10Lのガラス容器中で濃塩酸4Lにキチン1kgを撹拌しながら投入した。容器を外部から温水加熱して40℃に保ちながら加水分解反応を行った。6時間後、水2.5Lをゆっくりと投入し、反応を停止した。ソーダ灰でpH3〜7に中和し、活性炭100gを投入して60分間撹拌し、脱色を行った。ろ紙ろ過により活性炭を除去後、ろ液を電気透析脱塩装置(商品名「セレミオンCMV/AMV」、旭硝子株式会社製)により脱塩した。
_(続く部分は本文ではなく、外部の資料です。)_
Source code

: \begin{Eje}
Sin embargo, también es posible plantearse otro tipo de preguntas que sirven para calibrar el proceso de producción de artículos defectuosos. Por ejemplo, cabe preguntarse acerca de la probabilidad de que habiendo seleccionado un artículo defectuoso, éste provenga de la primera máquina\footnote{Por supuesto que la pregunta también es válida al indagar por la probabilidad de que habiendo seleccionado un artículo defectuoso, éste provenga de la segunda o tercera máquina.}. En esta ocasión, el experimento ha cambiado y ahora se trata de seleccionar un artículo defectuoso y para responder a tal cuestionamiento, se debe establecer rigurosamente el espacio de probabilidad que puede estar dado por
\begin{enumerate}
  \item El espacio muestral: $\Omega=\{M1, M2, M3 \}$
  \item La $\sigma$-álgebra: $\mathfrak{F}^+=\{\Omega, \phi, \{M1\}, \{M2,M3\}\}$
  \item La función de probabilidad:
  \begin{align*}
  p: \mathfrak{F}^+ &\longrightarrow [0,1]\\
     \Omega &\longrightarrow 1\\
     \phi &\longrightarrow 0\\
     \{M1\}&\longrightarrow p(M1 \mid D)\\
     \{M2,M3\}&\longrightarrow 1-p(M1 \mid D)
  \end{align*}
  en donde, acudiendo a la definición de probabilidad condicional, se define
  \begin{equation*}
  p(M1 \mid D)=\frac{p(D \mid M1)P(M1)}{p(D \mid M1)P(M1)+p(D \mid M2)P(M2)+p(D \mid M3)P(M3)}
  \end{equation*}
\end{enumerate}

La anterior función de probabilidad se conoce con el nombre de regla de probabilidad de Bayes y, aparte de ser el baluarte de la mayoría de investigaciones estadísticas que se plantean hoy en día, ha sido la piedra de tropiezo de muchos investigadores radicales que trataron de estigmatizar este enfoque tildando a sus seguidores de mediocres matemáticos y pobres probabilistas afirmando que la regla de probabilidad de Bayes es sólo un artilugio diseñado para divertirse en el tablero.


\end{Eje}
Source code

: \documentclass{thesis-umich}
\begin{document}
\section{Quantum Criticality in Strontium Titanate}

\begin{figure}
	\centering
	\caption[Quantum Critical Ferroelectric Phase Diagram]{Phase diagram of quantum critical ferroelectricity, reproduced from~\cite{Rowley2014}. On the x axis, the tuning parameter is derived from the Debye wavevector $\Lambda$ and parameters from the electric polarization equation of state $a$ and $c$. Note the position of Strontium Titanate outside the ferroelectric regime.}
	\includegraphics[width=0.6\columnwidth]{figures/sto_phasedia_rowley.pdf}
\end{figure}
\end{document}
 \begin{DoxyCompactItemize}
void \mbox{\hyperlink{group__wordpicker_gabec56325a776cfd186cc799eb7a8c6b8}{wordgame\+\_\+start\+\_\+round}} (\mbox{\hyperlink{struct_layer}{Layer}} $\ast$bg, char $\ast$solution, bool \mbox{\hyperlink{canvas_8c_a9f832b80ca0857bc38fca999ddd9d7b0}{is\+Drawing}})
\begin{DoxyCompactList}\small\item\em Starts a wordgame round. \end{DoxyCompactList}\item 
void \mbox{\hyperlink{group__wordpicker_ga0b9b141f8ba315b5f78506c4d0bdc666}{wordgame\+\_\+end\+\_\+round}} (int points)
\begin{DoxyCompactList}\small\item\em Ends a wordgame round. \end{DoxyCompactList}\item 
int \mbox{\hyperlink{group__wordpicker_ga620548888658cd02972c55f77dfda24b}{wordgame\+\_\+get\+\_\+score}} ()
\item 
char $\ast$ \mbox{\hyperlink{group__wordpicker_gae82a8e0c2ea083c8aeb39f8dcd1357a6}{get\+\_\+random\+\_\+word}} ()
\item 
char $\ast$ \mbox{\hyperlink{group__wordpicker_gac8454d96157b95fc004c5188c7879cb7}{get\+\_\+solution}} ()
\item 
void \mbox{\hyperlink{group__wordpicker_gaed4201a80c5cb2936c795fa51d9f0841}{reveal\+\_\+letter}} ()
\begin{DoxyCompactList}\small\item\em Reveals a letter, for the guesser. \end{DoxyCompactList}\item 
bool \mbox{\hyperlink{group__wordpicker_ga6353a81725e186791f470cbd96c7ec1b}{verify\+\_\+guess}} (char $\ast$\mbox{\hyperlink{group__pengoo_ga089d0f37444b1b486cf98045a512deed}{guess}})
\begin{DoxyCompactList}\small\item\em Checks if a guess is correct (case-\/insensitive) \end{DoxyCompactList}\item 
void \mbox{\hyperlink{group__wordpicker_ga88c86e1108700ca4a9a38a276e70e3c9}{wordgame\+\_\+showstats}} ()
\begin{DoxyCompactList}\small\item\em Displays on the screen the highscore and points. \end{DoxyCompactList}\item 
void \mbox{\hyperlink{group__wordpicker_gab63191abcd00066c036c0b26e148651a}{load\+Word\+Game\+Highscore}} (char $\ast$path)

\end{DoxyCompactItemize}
下記に示す配合で常法に従って清涼飲料を作った。この清涼飲料は、加熱殺菌による褐変等も生じることがなく、また、適度な甘味を有しており、非常に飲みやすかった。この清涼飲料は1日1本(50g)を目安に摂取することが好ましい。
エリスリトール 7g
フィッシュコラーゲンペプチド 1g
実施例1で得られた糖組成物 1g
ビタミンC 0.5g
ビタミンB2 5mg
酸味料 適量
甘味料 適量
香料 適量
保存料 適量
水 残り
下記に示す配合で常法に従ってゼリー飲料を作った。このゼリー飲料は、ゲル化も良好で非常に飲みやすかった。このゼリー飲料は1日1本(100g)を目安に摂取することが好ましい。
砂糖 10g
フィッシュコラーゲンペプチド 5g
濃縮果汁 5g
実施例1で得られた糖組成物 1.5g
ビタミンB2 4mg
酸味料 適量
ゲル化剤 適量
香料 適量
保存料 適量
水 残り
下記に示す配合で常法に従って野菜飲料を作った。この野菜飲料は、粘度も低く、果汁感があり、非常に飲みやすかった。この野菜飲料は1日1缶(200g)を目安に摂取することが好ましい。
人参ピューレ 20g
セロリピューレ 1g
リンゴピューレ 5g
オレンジ果汁 5g
レモン果汁 5g
砂糖 5g
実施例2で得られた糖組成物 2g
ビタミンC 0.3g
ショウガエキス 0.3g
酸味料 適量
結晶セルロース 適量
水 残り
下記に示す配合で常法に従って果実飲料を作った。この果実飲料は、外観も色鮮やかで香り良く、非常に飲食意欲をそそり、実際に試飲すると非常に美味しかった。この果実飲料は1日1パック(200g)を目安に摂取することが好ましい。
濃縮アセロラ果汁 50g
濃縮ラズベリー果汁 50g
実施例2で得られた糖組成物 3g
キチンオリゴ糖 0.2g
ローヤルゼリー 0.1g
水 残り
下記に示す配合で常法に従って豆乳飲料を作った。この豆乳飲料は、配合成分とNAGの相性が良く、褐変・沈殿等もなく、味もシンプルかつマイルドで非常に飲みやすかった。この豆乳飲料は1日1パック(125g)を目安に摂取することが好ましい。
豆乳 100g
大豆イソフラボン 0.5g
実施例1で得られた糖組成物 0.5g
砂糖 4g
水 残り
下記に示す配合で常法に従って炭酸飲料を作った。この炭酸飲料は、適度な発泡感があり、のど越しが良く、沈殿物等もなく、非常に飲みやすかった。この炭酸飲料は1日1本(150g)を目安に摂取することが好ましい。
果糖液糖 25g
実施例1で得られた糖組成物 0.2g
水溶性食物繊維 1g
ショウガエキス 0.1g
酒精 1g
酸味料 適量
香料 適量
炭酸水 残り
Claims (4)
- キチンを塩酸により部分加水分解し、この分解液を中和後、イオン交換膜電気透析法によって脱塩処理した後、共存するグルコサミン塩酸塩をイオン交換樹脂によって吸着除去し、酵素分解によりN−アセチルグルコサミンを遊離させ、スプレードライヤーによって乾燥させることを特徴とするN−アセチルグルコサミンを含有する糖組成物の製造方法。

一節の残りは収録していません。